--- START ---
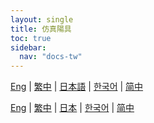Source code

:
 ```yaml
---
layout: single
title: 仿真陽具
toc: true
sidebar:
  nav: "docs-tw"
---
```

[Eng](/tw/dancexr/features/dildo) | [繁中](/tw/tw/dancexr/features/dildo) | [日本語](/jp/tw/dancexr/features/dildo) | [한국어](/kr/tw/dancexr/features/dildo) | [简中](/zh/tw/dancexr/features/dildo)

[Eng](/dancexr/features/dildo) | [繁中](/tw/dancexr/features/dildo) | [日本](/jp/dancexr/features/dildo) | [한국어](/kr/dancexr/features/dildo) | [简中](/zh/dancexr/features/dildo)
--- END ---
Across the whole listing above, report each line that includes "features".

- Exercise answer:
[Eng](/tw/dancexr/features/dildo) | [繁中](/tw/tw/dancexr/features/dildo) | [日本語](/jp/tw/dancexr/features/dildo) | [한국어](/kr/tw/dancexr/features/dildo) | [简中](/zh/tw/dancexr/features/dildo)
[Eng](/dancexr/features/dildo) | [繁中](/tw/dancexr/features/dildo) | [日本](/jp/dancexr/features/dildo) | [한국어](/kr/dancexr/features/dildo) | [简中](/zh/dancexr/features/dildo)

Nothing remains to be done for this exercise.